When a plant wants to improve — more output, less downtime, better OEE — the familiar playbook is: hire a consulting firm. A team of smart people in good shoes shows up for six months, interviews everyone, delivers a deck, and leaves. Something changes for a while. Then it does not.
There is a less familiar playbook: put a continuous monitoring system in place, keep it running forever, and make the data available to everyone who can act on it. The math of the two options is very different, and it is worth walking through.
The consulting engagement is a spike
A typical six-figure operations-consulting engagement looks like this on a chart: a big up-front cost (let's say $100,000), followed by a bump of benefit that peaks while the consultants are present and then decays toward zero over the year after they leave. The people who knew the most about your plant go back to their next engagement. The habits they tried to install compete with everything else the team has to do. The charts they built are not updated. Within twelve months, most of the gain is gone.
This is not a failure of consulting — it is the shape of the thing. A one-time project cannot keep working once the project is over. The only way to keep benefits from fading is to put something in place that does not leave.
Continuous monitoring is a line
A production tracking platform does not produce a spike of insight. It produces a steady stream — every shift, every day, every week. The chart looks different: a smaller monthly cost, and a line of benefit that starts modest and slopes up as the team gets better at acting on what they see.
The compounding matters. Month one, operators learn to log downtime at the station instead of on paper. Month two, the top three downtime reasons are visible every morning. Month three, a targeted kaizen is run on the real top reason — not someone's guess. Month six, the team is comparing this quarter to last quarter with trustworthy data. Nothing individual is dramatic. Together it adds up to more than the six-figure project.
When consulting is still the right call
Continuous monitoring does not replace every consulting engagement. A consultant is still the right answer when you are re-engineering a process (not measuring one), when you need an outside executive opinion for the board, or when you have measurement already in place and want a scoped root-cause engagement on a specific problem.
But if the question is "what is happening on my shop floor today and how do we make it better next month" — that is a job for a line, not a spike.
How to decide
Before you write a check for a consulting engagement, spend ten minutes on two things:
- List the questions you would ask the consultants at month 12 to prove their work stuck. If the answer involves "we would need to look at the data" — and you do not have that data — that is the real problem to solve first.

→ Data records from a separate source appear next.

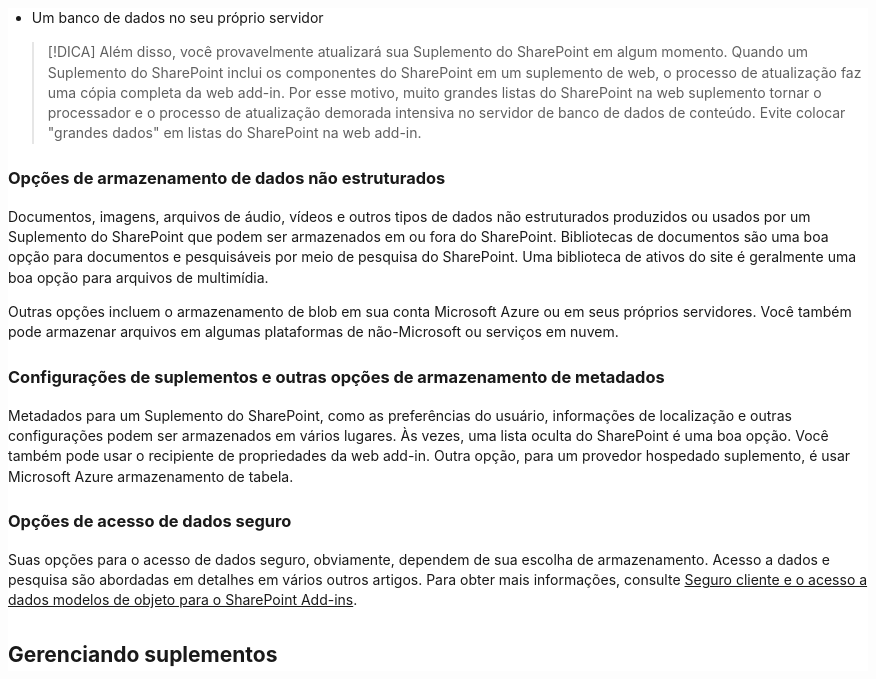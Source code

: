  
- Um banco de dados no seu próprio servidor
    
  

> [!DICA]
> Além disso, você provavelmente atualizará sua Suplemento do SharePoint em algum momento. Quando um Suplemento do SharePoint inclui os componentes do SharePoint em um suplemento de web, o processo de atualização faz uma cópia completa da web add-in. Por esse motivo, muito grandes listas do SharePoint na web suplemento tornar o processador e o processo de atualização demorada intensiva no servidor de banco de dados de conteúdo. Evite colocar "grandes dados" em listas do SharePoint na web add-in.
  
    
    


### Opções de armazenamento de dados não estruturados
<a name="UnStructuredData"> </a>

Documentos, imagens, arquivos de áudio, vídeos e outros tipos de dados não estruturados produzidos ou usados por um Suplemento do SharePoint que podem ser armazenados em ou fora do SharePoint. Bibliotecas de documentos são uma boa opção para documentos e pesquisáveis por meio de pesquisa do SharePoint. Uma biblioteca de ativos do site é geralmente uma boa opção para arquivos de multimídia.
  
    
    
Outras opções incluem o armazenamento de blob em sua conta Microsoft Azure ou em seus próprios servidores. Você também pode armazenar arquivos em algumas plataformas de não-Microsoft ou serviços em nuvem.
  
    
    

### Configurações de suplementos e outras opções de armazenamento de metadados
<a name="AppMetadata"> </a>

Metadados para um Suplemento do SharePoint, como as preferências do usuário, informações de localização e outras configurações podem ser armazenados em vários lugares. Às vezes, uma lista oculta do SharePoint é uma boa opção. Você também pode usar o recipiente de propriedades da web add-in. Outra opção, para um provedor hospedado suplemento, é usar Microsoft Azure armazenamento de tabela.
  
    
    

### Opções de acesso de dados seguro
<a name="DataAccess"> </a>

Suas opções para o acesso de dados seguro, obviamente, dependem de sua escolha de armazenamento. Acesso a dados e pesquisa são abordadas em detalhes em vários outros artigos. Para obter mais informações, consulte  [Seguro cliente e o acesso a dados modelos de objeto para o SharePoint Add-ins](secure-data-access-and-client-object-models-for-sharepoint-add-ins.md).
  
    
    

## Gerenciando suplementos
<a name="SPAppModelArch_Managing"> </a>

- Run the same ROI numbers for a continuous monitoring tool. A $55–$454 per month platform that captures downtime and computes OEE automatically is a different kind of purchase than a $100,000 report — and for most plants, the lower number wins on year-one return.
The pitch, simplified
We are not anti-consulting. We are anti-forgetting. If your plant will still be running in three years, the tool that runs every day of those three years is the one that matters. That is what DOVA is built to be.